» **EXERCISE**: Restate the following data in its entirety, word for word and without images.

MATERIAL PROVIDED section start

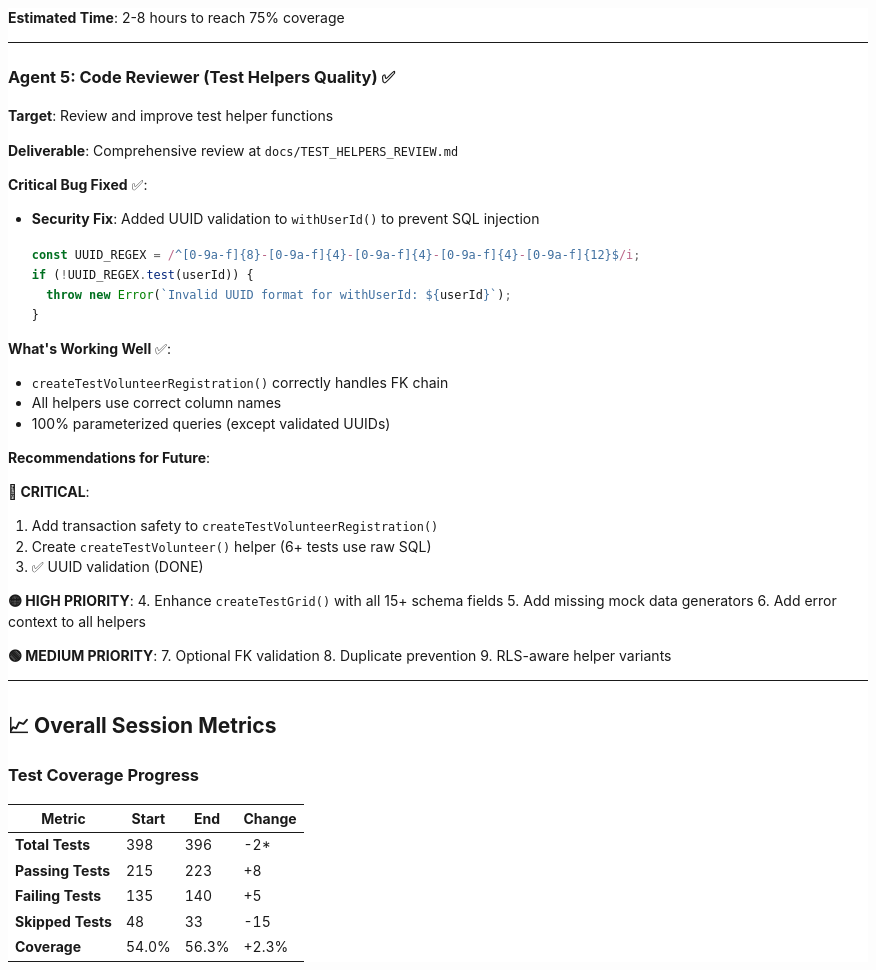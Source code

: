 **Estimated Time**: 2-8 hours to reach 75% coverage

---

### Agent 5: Code Reviewer (Test Helpers Quality) ✅

**Target**: Review and improve test helper functions

**Deliverable**: Comprehensive review at `docs/TEST_HELPERS_REVIEW.md`

**Critical Bug Fixed** ✅:
- **Security Fix**: Added UUID validation to `withUserId()` to prevent SQL injection
  ```javascript
  const UUID_REGEX = /^[0-9a-f]{8}-[0-9a-f]{4}-[0-9a-f]{4}-[0-9a-f]{4}-[0-9a-f]{12}$/i;
  if (!UUID_REGEX.test(userId)) {
    throw new Error(`Invalid UUID format for withUserId: ${userId}`);
  }
  ```

**What's Working Well** ✅:
- `createTestVolunteerRegistration()` correctly handles FK chain
- All helpers use correct column names
- 100% parameterized queries (except validated UUIDs)

**Recommendations for Future**:

**🔴 CRITICAL**:
1. Add transaction safety to `createTestVolunteerRegistration()`
2. Create `createTestVolunteer()` helper (6+ tests use raw SQL)
3. ✅ UUID validation (DONE)

**🟡 HIGH PRIORITY**:
4. Enhance `createTestGrid()` with all 15+ schema fields
5. Add missing mock data generators
6. Add error context to all helpers

**🟢 MEDIUM PRIORITY**:
7. Optional FK validation
8. Duplicate prevention
9. RLS-aware helper variants

---

## 📈 Overall Session Metrics

### Test Coverage Progress

| Metric | Start | End | Change |
|--------|-------|-----|--------|
| **Total Tests** | 398 | 396 | -2* |
| **Passing Tests** | 215 | 223 | +8 |
| **Failing Tests** | 135 | 140 | +5 |
| **Skipped Tests** | 48 | 33 | -15 |
| **Coverage** | 54.0% | 56.3% | +2.3% |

MATERIAL PROVIDED section end

» **RESULT OF THIS TASK**:
Source code

: **Estimated Time**: 2-8 hours to reach 75% coverage

---

### Agent 5: Code Reviewer (Test Helpers Quality) ✅

**Target**: Review and improve test helper functions

**Deliverable**: Comprehensive review at `docs/TEST_HELPERS_REVIEW.md`

**Critical Bug Fixed** ✅:
- **Security Fix**: Added UUID validation to `withUserId()` to prevent SQL injection
  ```javascript
  const UUID_REGEX = /^[0-9a-f]{8}-[0-9a-f]{4}-[0-9a-f]{4}-[0-9a-f]{4}-[0-9a-f]{12}$/i;
  if (!UUID_REGEX.test(userId)) {
    throw new Error(`Invalid UUID format for withUserId: ${userId}`);
  }
  ```

**What's Working Well** ✅:
- `createTestVolunteerRegistration()` correctly handles FK chain
- All helpers use correct column names
- 100% parameterized queries (except validated UUIDs)

**Recommendations for Future**:

**🔴 CRITICAL**:
1. Add transaction safety to `createTestVolunteerRegistration()`
2. Create `createTestVolunteer()` helper (6+ tests use raw SQL)
3. ✅ UUID validation (DONE)

**🟡 HIGH PRIORITY**:
4. Enhance `createTestGrid()` with all 15+ schema fields
5. Add missing mock data generators
6. Add error context to all helpers

**🟢 MEDIUM PRIORITY**:
7. Optional FK validation
8. Duplicate prevention
9. RLS-aware helper variants

---

## 📈 Overall Session Metrics

### Test Coverage Progress

| Metric | Start | End | Change |
|--------|-------|-----|--------|
| **Total Tests** | 398 | 396 | -2* |
| **Passing Tests** | 215 | 223 | +8 |
| **Failing Tests** | 135 | 140 | +5 |
| **Skipped Tests** | 48 | 33 | -15 |
| **Coverage** | 54.0% | 56.3% | +2.3% |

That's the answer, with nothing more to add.